#### [EXERCISE INSTRUCTIONS]
Gather every line from the entries below that includes "Geometric".

#### [INFORMATION SHOWN]
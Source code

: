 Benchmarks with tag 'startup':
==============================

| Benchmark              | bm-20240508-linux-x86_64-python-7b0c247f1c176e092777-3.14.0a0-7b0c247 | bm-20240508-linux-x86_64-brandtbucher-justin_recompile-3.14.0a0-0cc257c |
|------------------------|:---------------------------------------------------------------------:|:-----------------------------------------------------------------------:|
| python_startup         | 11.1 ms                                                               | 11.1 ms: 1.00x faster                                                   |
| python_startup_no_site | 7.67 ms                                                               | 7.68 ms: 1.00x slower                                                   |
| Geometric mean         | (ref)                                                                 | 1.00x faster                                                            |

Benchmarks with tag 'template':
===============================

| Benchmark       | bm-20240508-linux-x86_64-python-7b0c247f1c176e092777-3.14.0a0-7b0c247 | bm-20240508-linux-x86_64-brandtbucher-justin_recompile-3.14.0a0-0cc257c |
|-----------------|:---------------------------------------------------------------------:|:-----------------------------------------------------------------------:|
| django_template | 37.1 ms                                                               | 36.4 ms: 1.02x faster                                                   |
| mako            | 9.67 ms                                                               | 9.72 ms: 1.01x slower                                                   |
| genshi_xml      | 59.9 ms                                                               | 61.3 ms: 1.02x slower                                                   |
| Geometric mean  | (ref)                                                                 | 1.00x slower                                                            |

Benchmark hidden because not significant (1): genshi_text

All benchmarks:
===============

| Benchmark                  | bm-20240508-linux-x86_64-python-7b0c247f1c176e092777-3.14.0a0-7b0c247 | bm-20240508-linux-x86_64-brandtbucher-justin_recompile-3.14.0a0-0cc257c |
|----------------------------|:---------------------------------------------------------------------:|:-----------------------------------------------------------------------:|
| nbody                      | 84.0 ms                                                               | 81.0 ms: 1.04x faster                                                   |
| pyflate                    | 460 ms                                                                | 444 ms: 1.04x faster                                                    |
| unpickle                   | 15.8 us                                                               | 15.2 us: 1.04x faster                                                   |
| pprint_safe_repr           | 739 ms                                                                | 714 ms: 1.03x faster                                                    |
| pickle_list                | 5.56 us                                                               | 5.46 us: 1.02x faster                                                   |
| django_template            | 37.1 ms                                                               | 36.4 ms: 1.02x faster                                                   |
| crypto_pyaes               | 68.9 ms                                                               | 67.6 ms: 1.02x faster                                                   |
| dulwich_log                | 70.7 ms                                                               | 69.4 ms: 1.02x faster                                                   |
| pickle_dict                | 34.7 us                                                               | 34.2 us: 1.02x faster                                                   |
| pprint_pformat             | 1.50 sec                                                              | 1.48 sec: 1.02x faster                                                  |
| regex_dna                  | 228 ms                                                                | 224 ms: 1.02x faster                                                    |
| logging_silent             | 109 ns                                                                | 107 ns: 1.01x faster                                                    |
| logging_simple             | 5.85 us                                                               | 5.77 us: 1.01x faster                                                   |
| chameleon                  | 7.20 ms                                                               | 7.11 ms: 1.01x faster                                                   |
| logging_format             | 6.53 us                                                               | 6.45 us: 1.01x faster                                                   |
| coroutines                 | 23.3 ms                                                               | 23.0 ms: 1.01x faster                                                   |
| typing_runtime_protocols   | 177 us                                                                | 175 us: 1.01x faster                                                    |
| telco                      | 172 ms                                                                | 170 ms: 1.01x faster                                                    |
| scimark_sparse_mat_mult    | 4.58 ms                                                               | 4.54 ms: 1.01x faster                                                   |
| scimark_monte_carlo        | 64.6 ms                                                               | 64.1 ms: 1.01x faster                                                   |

#### [ANSWER BOX]
| Geometric mean         | (ref)                                                                 | 1.00x faster                                                            |
| Geometric mean  | (ref)                                                                 | 1.00x slower                                                            |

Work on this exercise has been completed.